A domesticated Harbinger transposase forms a complex with HDA6 and promotes histone H3 deacetylation at genes but not TEs in Arabidopsis

In eukaryotes, histone acetylation is a major modification on histone N-terminal tails that is tightly connected to transcriptional activation. HDA6 is a histone deacetylase involved in the transcriptional regulation of genes and transposable elements (TEs) in Arabidopsis thaliana. HDA6 has been shown to participate in several complexes in plants, including a conserved SIN3 complex. Here, we uncover a novel protein complex containing HDA6, several Harbinger transposon-derived proteins (HHP1, SANT1, SANT2, SANT3, and SANT4), and MBD domain-containing proteins (MBD1, MBD2, and MBD4).
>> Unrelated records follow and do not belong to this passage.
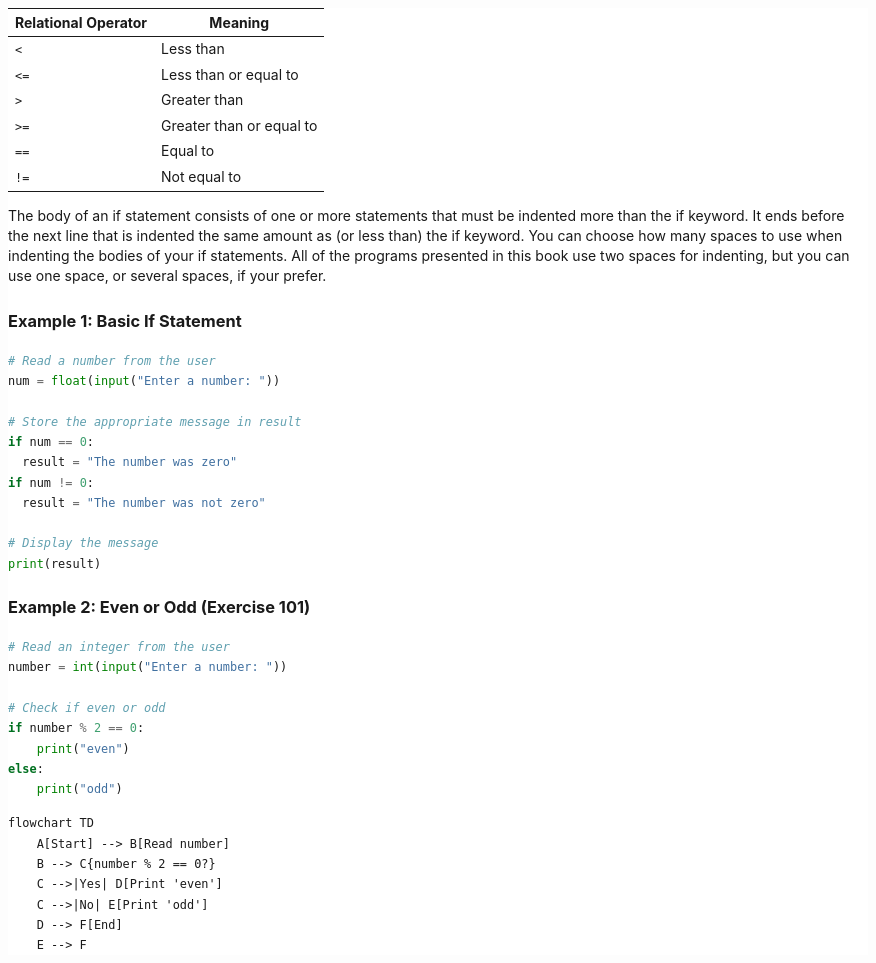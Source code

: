 | Relational Operator | Meaning |
|---|---|
| `<` | Less than |
| `<=` | Less than or equal to |
| `>` | Greater than |
| `>=` | Greater than or equal to |
| `==` | Equal to |
| `!=` | Not equal to |

The body of an if statement consists of one or more statements that must be indented more than the if keyword. It ends before the next line that is indented the same amount as (or less than) the if keyword. You can choose how many spaces to use when indenting the bodies of your if statements. All of the programs presented in this book use two spaces for indenting, but you can use one space, or several spaces, if your prefer.

### Example 1: Basic If Statement
```python
# Read a number from the user
num = float(input("Enter a number: "))

# Store the appropriate message in result
if num == 0:
  result = "The number was zero"
if num != 0:
  result = "The number was not zero"

# Display the message
print(result)
```

### Example 2: Even or Odd (Exercise 101)
```python
# Read an integer from the user
number = int(input("Enter a number: "))

# Check if even or odd
if number % 2 == 0:
    print("even")
else:
    print("odd")
```

```mermaid
flowchart TD
    A[Start] --> B[Read number]
    B --> C{number % 2 == 0?}
    C -->|Yes| D[Print 'even']
    C -->|No| E[Print 'odd']
    D --> F[End]
    E --> F
```

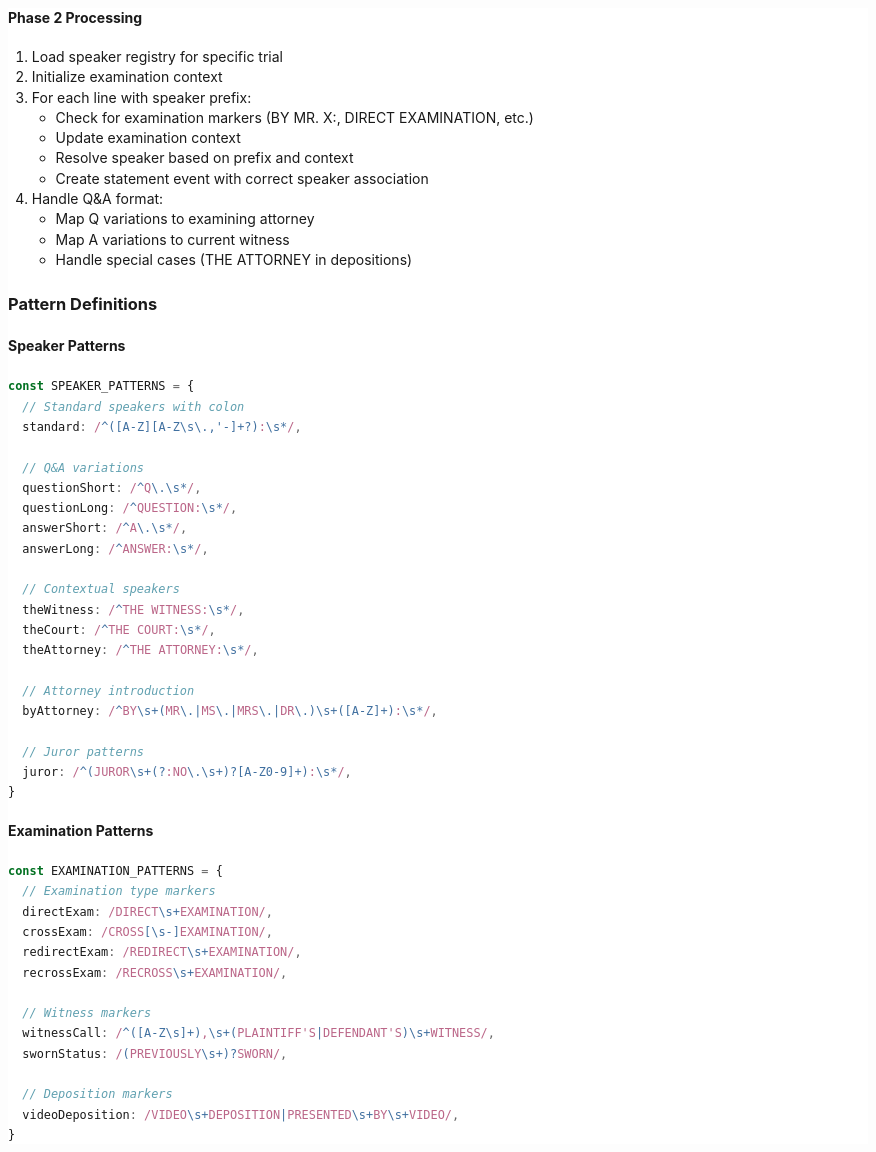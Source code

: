 #### Phase 2 Processing
1. Load speaker registry for specific trial
2. Initialize examination context
3. For each line with speaker prefix:
   - Check for examination markers (BY MR. X:, DIRECT EXAMINATION, etc.)
   - Update examination context
   - Resolve speaker based on prefix and context
   - Create statement event with correct speaker association
4. Handle Q&A format:
   - Map Q variations to examining attorney
   - Map A variations to current witness
   - Handle special cases (THE ATTORNEY in depositions)

### Pattern Definitions

#### Speaker Patterns
```typescript
const SPEAKER_PATTERNS = {
  // Standard speakers with colon
  standard: /^([A-Z][A-Z\s\.,'-]+?):\s*/,
  
  // Q&A variations
  questionShort: /^Q\.\s*/,
  questionLong: /^QUESTION:\s*/,
  answerShort: /^A\.\s*/,
  answerLong: /^ANSWER:\s*/,
  
  // Contextual speakers
  theWitness: /^THE WITNESS:\s*/,
  theCourt: /^THE COURT:\s*/,
  theAttorney: /^THE ATTORNEY:\s*/,
  
  // Attorney introduction
  byAttorney: /^BY\s+(MR\.|MS\.|MRS\.|DR\.)\s+([A-Z]+):\s*/,
  
  // Juror patterns
  juror: /^(JUROR\s+(?:NO\.\s+)?[A-Z0-9]+):\s*/,
}
```

#### Examination Patterns
```typescript
const EXAMINATION_PATTERNS = {
  // Examination type markers
  directExam: /DIRECT\s+EXAMINATION/,
  crossExam: /CROSS[\s-]EXAMINATION/,
  redirectExam: /REDIRECT\s+EXAMINATION/,
  recrossExam: /RECROSS\s+EXAMINATION/,
  
  // Witness markers
  witnessCall: /^([A-Z\s]+),\s+(PLAINTIFF'S|DEFENDANT'S)\s+WITNESS/,
  swornStatus: /(PREVIOUSLY\s+)?SWORN/,
  
  // Deposition markers
  videoDeposition: /VIDEO\s+DEPOSITION|PRESENTED\s+BY\s+VIDEO/,
}
```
We show that mutations of all four SANT genes in the sant-null mutant cause increased expression of the flowering repressors FLC, MAF4, and MAF5, resulting in a late flowering phenotype. Transcriptome deep sequencing reveals that while the SANT proteins and HDA6 regulate the expression of largely overlapping sets of genes, TE silencing is unaffected in sant-null mutants. Our global histone H3 acetylation profiling shows that SANT proteins and HDA6 modulate gene expression through deacetylation. Collectively, our findings suggest that Harbinger transposon-derived SANT domain-containing proteins are required for histone deacetylation and flowering time control in plants. For RNA-seq: three independent biological replicates of wild-type(Col-0), hhp1, mbd 1/2/4, sant1234-null and hda6 were used for RNA deep sequencing assay. Total RNA was extracted from 12-day-old Arabidopsis seedlings growing on 1/2 MS medium plates with TRIzol reagent (Invitrogen). mRNA-seq libraries were built according to the manufacturer’s protocol (NEBNext® UltraTM RNA Library Prep Kit for Illumina® (NEB, USA)) and paired-end sequenced on an Illumina NovaSeq 6000 platform. For ChIP-seq: three biological replicates of 12-day-old wild-type(Col-0), sant1234-null and hda6 seedlings growing on 1/2 MS medium plates were used for histone H3 modification ChIP-seq experiment. Sequencing libraries were generated using NEBNext® Ultra™ DNA Library Prep Kit for Illumina® (NEB, USA) and then paired-end sequenced on Illumina NovaSeq 6000 platform. We used anti-acetylated Histone H3 antibody (Merck Millipore, 06-599). Each replicate contained two dataset: ChIP and input (to avoid background interference).